A hike of $1.2 billion in infrastructure spending on mobility projects includes boosts to the transit fleet, capacity enlargement of Lines 1 and 2, an extension of Broadview Avenue and a four-year bike-sharing program.
New flood protection spending of $700,000 will pay for enhancements for Broadview and Rockcliffe.
Other new infrastructure spending of $2.1 billion will be allotted to Quayside, new water and wastewater installations, new library construction and expansion and a boost to technology infrastructure.
An amendment from Coun. Gary Crawford that was approved included an addition to the Exhibition Place 2023-2032 Capital Budget and Plan of $6.84 million in 2023 to proceed with concept development, feasibility studies and preliminary design and preparation for upgrades to be made to BMO Field.

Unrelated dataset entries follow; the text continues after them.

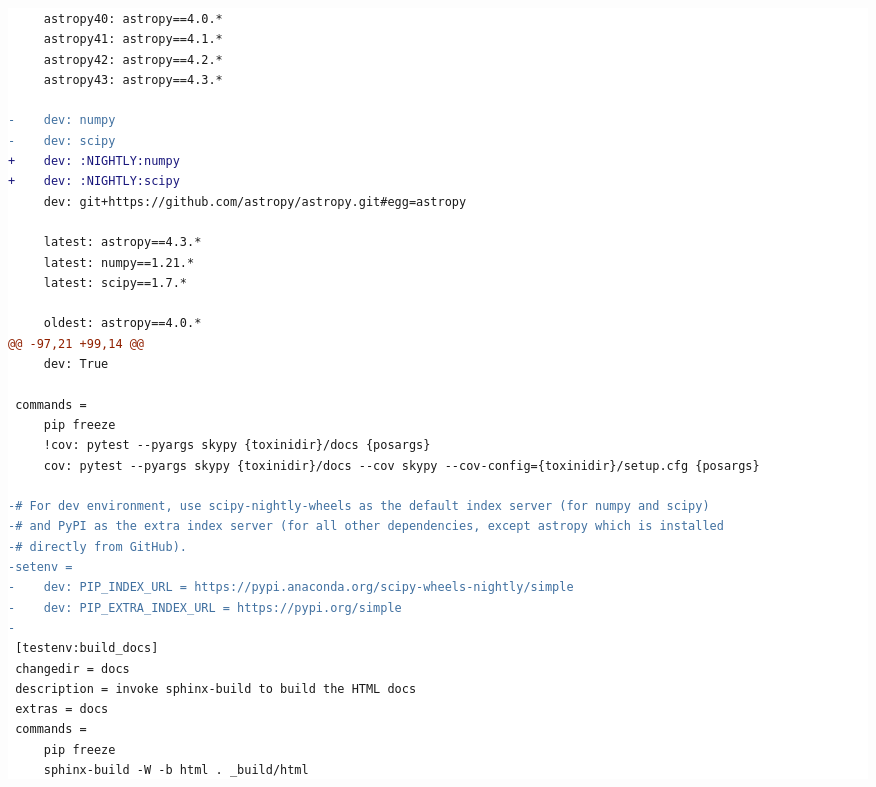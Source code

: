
 ```diff
     astropy40: astropy==4.0.*
     astropy41: astropy==4.1.*
     astropy42: astropy==4.2.*
     astropy43: astropy==4.3.*
 
-    dev: numpy
-    dev: scipy
+    dev: :NIGHTLY:numpy
+    dev: :NIGHTLY:scipy
     dev: git+https://github.com/astropy/astropy.git#egg=astropy
 
     latest: astropy==4.3.*
     latest: numpy==1.21.*
     latest: scipy==1.7.*
 
     oldest: astropy==4.0.*
@@ -97,21 +99,14 @@
     dev: True
 
 commands =
     pip freeze
     !cov: pytest --pyargs skypy {toxinidir}/docs {posargs}
     cov: pytest --pyargs skypy {toxinidir}/docs --cov skypy --cov-config={toxinidir}/setup.cfg {posargs}
 
-# For dev environment, use scipy-nightly-wheels as the default index server (for numpy and scipy)
-# and PyPI as the extra index server (for all other dependencies, except astropy which is installed
-# directly from GitHub).
-setenv =
-    dev: PIP_INDEX_URL = https://pypi.anaconda.org/scipy-wheels-nightly/simple
-    dev: PIP_EXTRA_INDEX_URL = https://pypi.org/simple
-
 [testenv:build_docs]
 changedir = docs
 description = invoke sphinx-build to build the HTML docs
 extras = docs
 commands =
     pip freeze
     sphinx-build -W -b html . _build/html
```


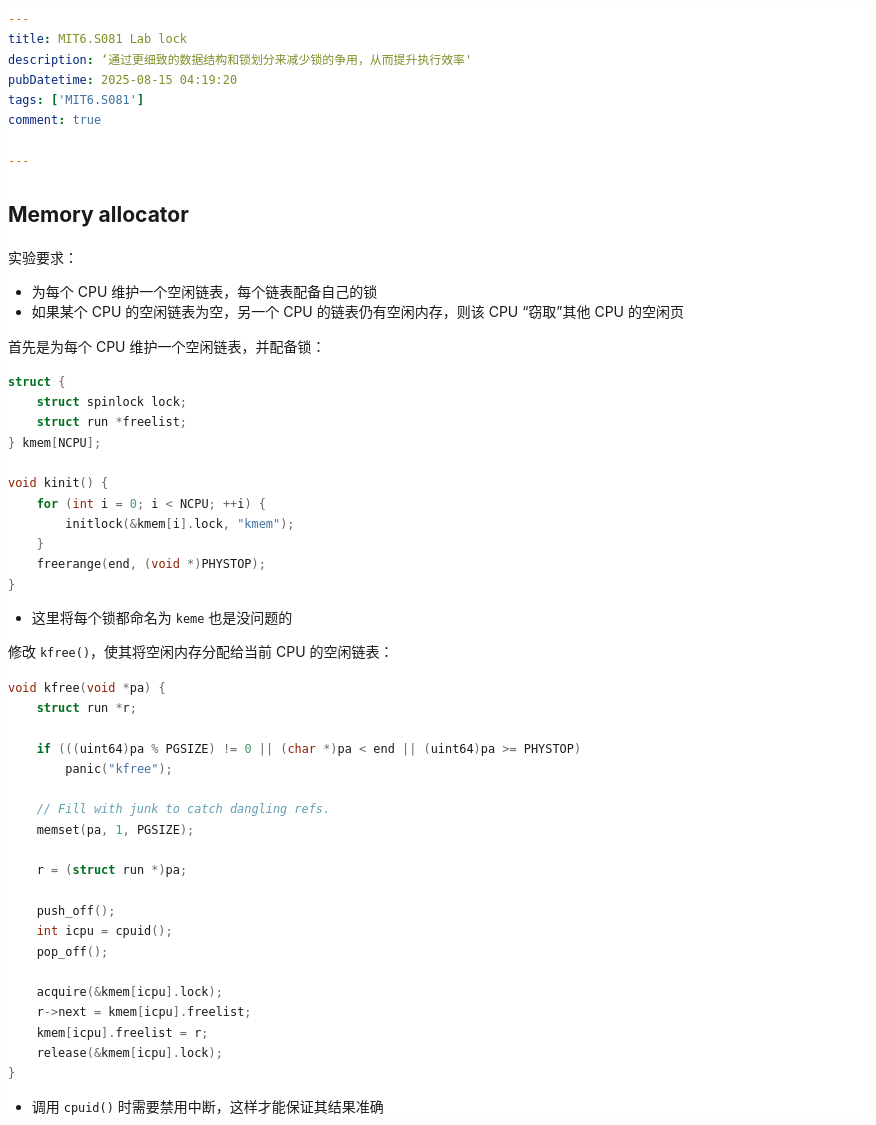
 ```yaml
---
title: MIT6.S081 Lab lock
description: ‘通过更细致的数据结构和锁划分来减少锁的争用，从而提升执行效率'
pubDatetime: 2025-08-15 04:19:20
tags: ['MIT6.S081']
comment: true

---
```




## Memory allocator

实验要求：
- 为每个 CPU 维护一个空闲链表，每个链表配备自己的锁
- 如果某个 CPU 的空闲链表为空，另一个 CPU 的链表仍有空闲内存，则该 CPU “窃取”其他 CPU 的空闲页



首先是为每个 CPU 维护一个空闲链表，并配备锁：

```c
struct {
	struct spinlock lock;
	struct run *freelist;
} kmem[NCPU];

void kinit() {
	for (int i = 0; i < NCPU; ++i) {
		initlock(&kmem[i].lock, "kmem");
	}
	freerange(end, (void *)PHYSTOP);
}
```
- 这里将每个锁都命名为 `keme` 也是没问题的



修改 `kfree()`，使其将空闲内存分配给当前 CPU 的空闲链表：

```c
void kfree(void *pa) {
	struct run *r;
	
	if (((uint64)pa % PGSIZE) != 0 || (char *)pa < end || (uint64)pa >= PHYSTOP)
		panic("kfree");
	
	// Fill with junk to catch dangling refs.
	memset(pa, 1, PGSIZE);
	
	r = (struct run *)pa;
	
	push_off();
	int icpu = cpuid();
	pop_off();
	
	acquire(&kmem[icpu].lock);
	r->next = kmem[icpu].freelist;
	kmem[icpu].freelist = r;
	release(&kmem[icpu].lock);
}
```
- 调用 `cpuid()` 时需要禁用中断，这样才能保证其结果准确
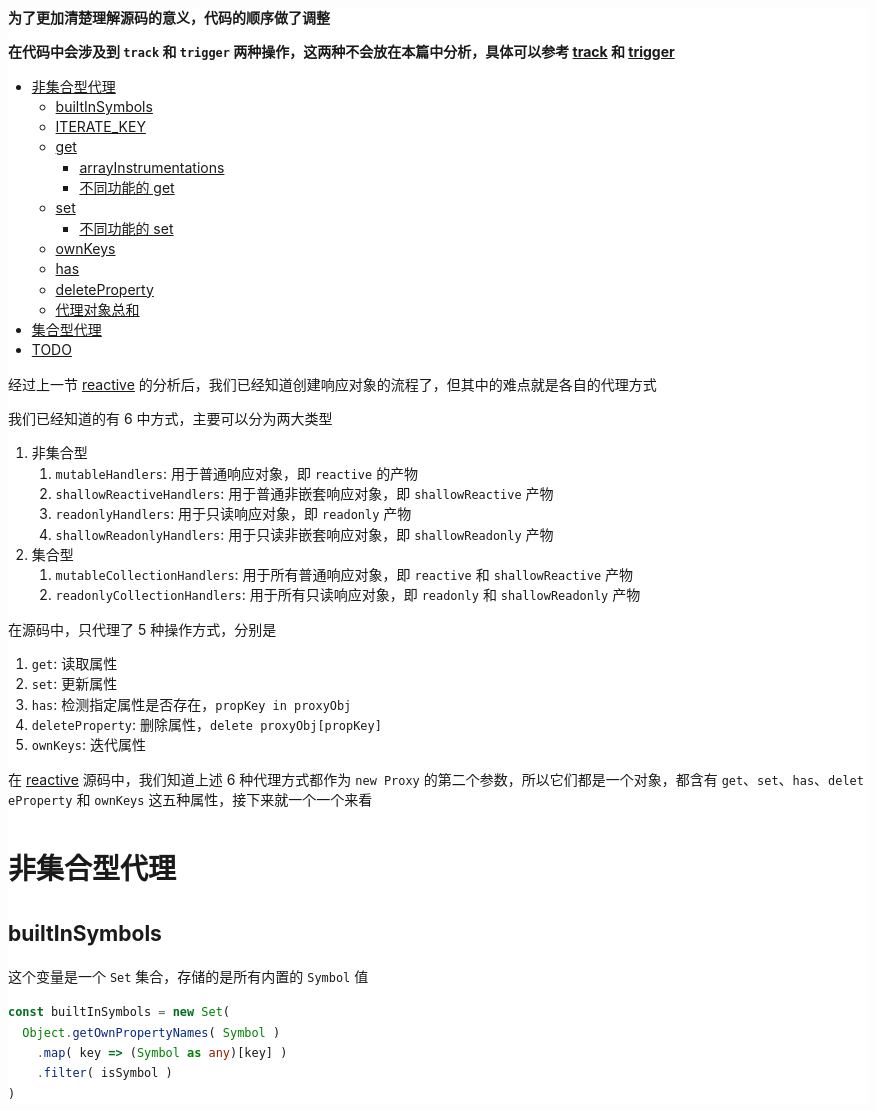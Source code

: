 **为了更加清楚理解源码的意义，代码的顺序做了调整**   

**在代码中会涉及到 `track` 和 `trigger` 两种操作，这两种不会放在本篇中分析，具体可以参考 [track](https://github.com/linhaotxl/frontend/tree/master/packages/vue/reactivity/effect#track) 和 [trigger](https://github.com/linhaotxl/frontend/tree/master/packages/vue/reactivity/effect#trigger)**

- [非集合型代理](#非集合型代理)
    - [builtInSymbols](#builtinsymbols)
    - [ITERATE_KEY](#iterate_key)
    - [get](#get)
        - [arrayInstrumentations](#arrayinstrumentations)
        - [不同功能的 get](#不同功能的-get)
    - [set](#set)
        - [不同功能的 set](#不同功能的-set)
    - [ownKeys](#ownkeys)
    - [has](#has)
    - [deleteProperty](#deleteproperty)
    - [代理对象总和](#代理对象总和)
- [集合型代理](#集合型代理)
- [TODO](#todo)

经过上一节 [reactive](https://github.com/linhaotxl/frontend/tree/master/packages/vue/reactivity/reactive) 的分析后，我们已经知道创建响应对象的流程了，但其中的难点就是各自的代理方式  

我们已经知道的有 6 中方式，主要可以分为两大类型  
1. 非集合型  
    1. `mutableHandlers`: 用于普通响应对象，即 `reactive` 的产物  
    2. `shallowReactiveHandlers`: 用于普通非嵌套响应对象，即 `shallowReactive` 产物  
    3. `readonlyHandlers`: 用于只读响应对象，即 `readonly` 产物  
    4. `shallowReadonlyHandlers`: 用于只读非嵌套响应对象，即 `shallowReadonly` 产物
2. 集合型  
    1. `mutableCollectionHandlers`: 用于所有普通响应对象，即 `reactive` 和 `shallowReactive` 产物  
    2. `readonlyCollectionHandlers`: 用于所有只读响应对象，即 `readonly` 和 `shallowReadonly` 产物  

在源码中，只代理了 5 种操作方式，分别是  
1. `get`: 读取属性  
2. `set`: 更新属性  
3. `has`: 检测指定属性是否存在，`propKey in proxyObj`  
4. `deleteProperty`: 删除属性，`delete proxyObj[propKey]`  
5. `ownKeys`: 迭代属性  

在 [reactive](https://github.com/linhaotxl/frontend/tree/master/packages/vue/reactivity/reactive) 源码中，我们知道上述 6 种代理方式都作为 `new Proxy` 的第二个参数，所以它们都是一个对象，都含有 `get`、`set`、`has`、`deleteProperty` 和 `ownKeys` 这五种属性，接下来就一个一个来看  

# 非集合型代理  

## builtInSymbols  
这个变量是一个 `Set` 集合，存储的是所有内置的 `Symbol` 值  

```typescript
const builtInSymbols = new Set(
  Object.getOwnPropertyNames( Symbol )
    .map( key => (Symbol as any)[key] )
    .filter( isSymbol )
)
```  
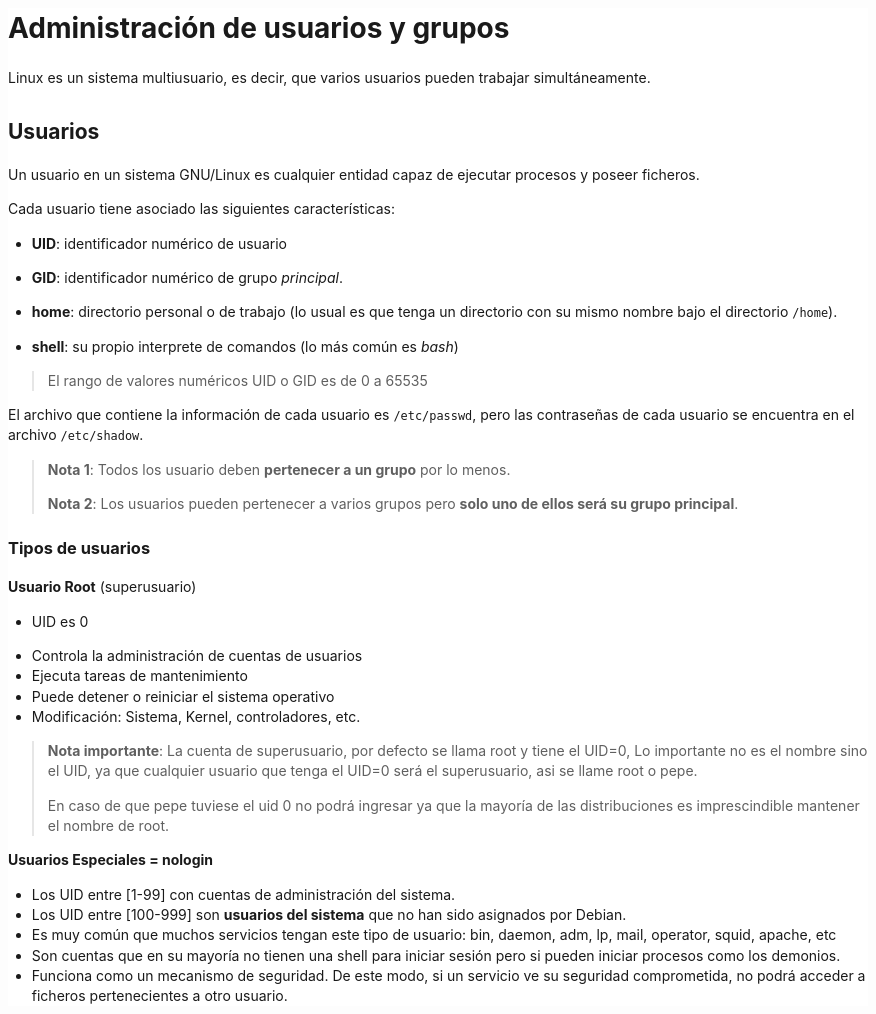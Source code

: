 # Administración de usuarios y grupos

Linux es un sistema multiusuario, es decir, que varios usuarios pueden trabajar simultáneamente. 

## Usuarios

Un usuario en un sistema GNU/Linux es cualquier entidad capaz de ejecutar procesos y poseer ficheros.

Cada usuario tiene asociado las siguientes características:

+ __UID__: identificador numérico de usuario

+ __GID__: identificador numérico de grupo *principal*.

+ __home__: directorio personal o de trabajo (lo usual es que tenga un directorio con su mismo nombre bajo el directorio `/home`).

+ __shell__: su propio interprete de comandos (lo más común es *bash*)

> El rango de valores numéricos UID o GID es de 0 a 65535

El archivo que contiene la información de cada usuario es `/etc/passwd`, pero las contraseñas de cada usuario se encuentra en el archivo `/etc/shadow`.

> **Nota 1**: Todos los usuario deben **pertenecer a un grupo** por lo menos.
>
> **Nota 2**: Los usuarios pueden pertenecer a varios grupos pero **solo uno de ellos será su grupo principal**.

### Tipos de usuarios

**Usuario Root** (superusuario)

+ UID es 0

- Controla la administración de cuentas de usuarios
- Ejecuta tareas de mantenimiento
- Puede detener o reiniciar el sistema operativo
- Modificación: Sistema, Kernel, controladores, etc.

> **Nota importante**: La cuenta de superusuario, por defecto se llama root y tiene el UID=0, Lo importante no es el nombre sino el UID, ya que cualquier usuario que tenga el UID=0 será el superusuario, asi se llame root o pepe.
>
> En caso de que pepe tuviese el uid 0 no podrá ingresar ya que la mayoría de las distribuciones es imprescindible mantener el nombre de root.

**Usuarios Especiales =  nologin**

- Los UID entre [1-99] con cuentas de administración del sistema. 
- Los UID  entre [100-999] son **usuarios del sistema** que no han sido asignados por Debian. 
- Es muy común que muchos servicios tengan este tipo de usuario: bin, daemon, adm, lp, mail, operator, squid, apache, etc
- Son cuentas que en su mayoría no tienen una shell para iniciar sesión pero si pueden iniciar procesos como los demonios.
- Funciona como un mecanismo de seguridad. De este modo, si un servicio ve su seguridad comprometida, no podrá acceder a ficheros pertenecientes a otro usuario.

The 10-year capital plan also includes $24.7 billion to be spent on State of Good Repair (SOGR), an increase of 49 per cent. This includes more for transit upgrades, Toronto Community Housing repairs, fleet replacements and water and wastewater projects.
Despite the added investments in SOGR, the backlog is expected to grow from $9.5 billion in 2023 to $18.8 billion in 2032. The greatest impacts will be in transit, transportation, recreation and city buildings.
To address the problem, the city has pledged to “conduct a review of remaining SOGR challenges and return with a strategy and opportunities to increase SOGR investments and reduce the expected backlog for the 2024 budget process.”